Work required>
Nothing but a number is wanted here: the count of lines in the data holding the word "checking".

***** Data for review *****

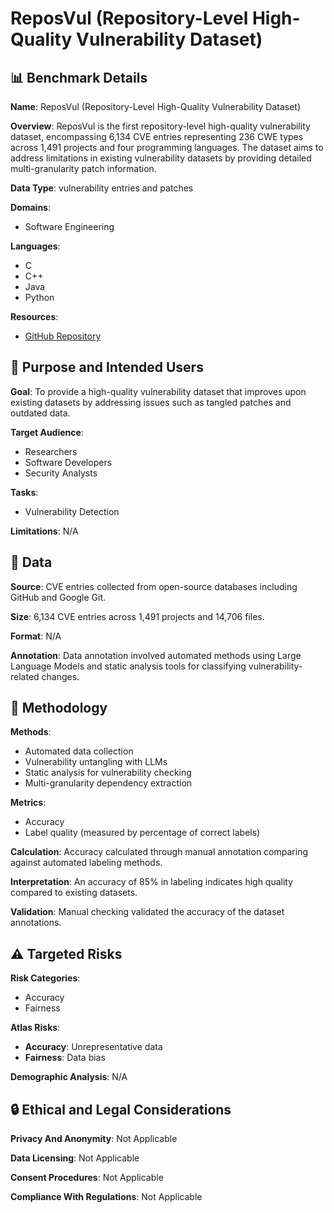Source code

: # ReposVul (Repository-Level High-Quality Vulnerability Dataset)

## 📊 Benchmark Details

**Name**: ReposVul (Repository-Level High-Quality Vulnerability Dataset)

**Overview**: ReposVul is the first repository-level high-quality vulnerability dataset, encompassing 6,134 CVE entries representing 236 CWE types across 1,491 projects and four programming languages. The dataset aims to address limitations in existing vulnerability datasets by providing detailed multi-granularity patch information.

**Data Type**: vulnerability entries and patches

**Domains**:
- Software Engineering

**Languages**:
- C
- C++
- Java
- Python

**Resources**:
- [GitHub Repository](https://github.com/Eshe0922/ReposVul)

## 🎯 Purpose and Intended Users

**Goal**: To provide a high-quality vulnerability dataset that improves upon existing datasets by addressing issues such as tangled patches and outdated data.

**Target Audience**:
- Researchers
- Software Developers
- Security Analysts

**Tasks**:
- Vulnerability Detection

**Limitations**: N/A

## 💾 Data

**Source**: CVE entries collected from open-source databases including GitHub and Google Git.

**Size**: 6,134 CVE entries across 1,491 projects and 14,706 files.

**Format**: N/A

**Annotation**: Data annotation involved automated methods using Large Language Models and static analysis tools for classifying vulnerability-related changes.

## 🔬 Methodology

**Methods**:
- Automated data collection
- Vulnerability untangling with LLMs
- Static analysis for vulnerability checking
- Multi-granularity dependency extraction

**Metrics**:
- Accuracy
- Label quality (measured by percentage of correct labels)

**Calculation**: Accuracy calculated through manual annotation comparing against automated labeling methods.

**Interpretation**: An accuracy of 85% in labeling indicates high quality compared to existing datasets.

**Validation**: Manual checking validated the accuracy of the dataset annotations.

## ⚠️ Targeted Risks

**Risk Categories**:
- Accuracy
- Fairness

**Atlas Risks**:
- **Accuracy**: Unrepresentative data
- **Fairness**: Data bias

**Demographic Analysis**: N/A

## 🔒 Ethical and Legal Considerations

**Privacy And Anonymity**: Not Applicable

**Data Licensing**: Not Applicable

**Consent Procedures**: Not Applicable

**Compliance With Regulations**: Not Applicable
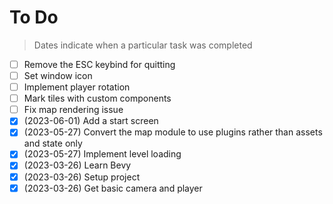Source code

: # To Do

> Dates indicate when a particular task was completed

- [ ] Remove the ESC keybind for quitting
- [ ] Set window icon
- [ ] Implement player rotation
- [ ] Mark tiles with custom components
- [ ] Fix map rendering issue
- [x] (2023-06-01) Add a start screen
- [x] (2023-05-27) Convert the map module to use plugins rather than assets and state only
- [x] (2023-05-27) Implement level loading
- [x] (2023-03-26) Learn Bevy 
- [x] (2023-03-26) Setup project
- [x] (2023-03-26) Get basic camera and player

*****

Exercise solution>
2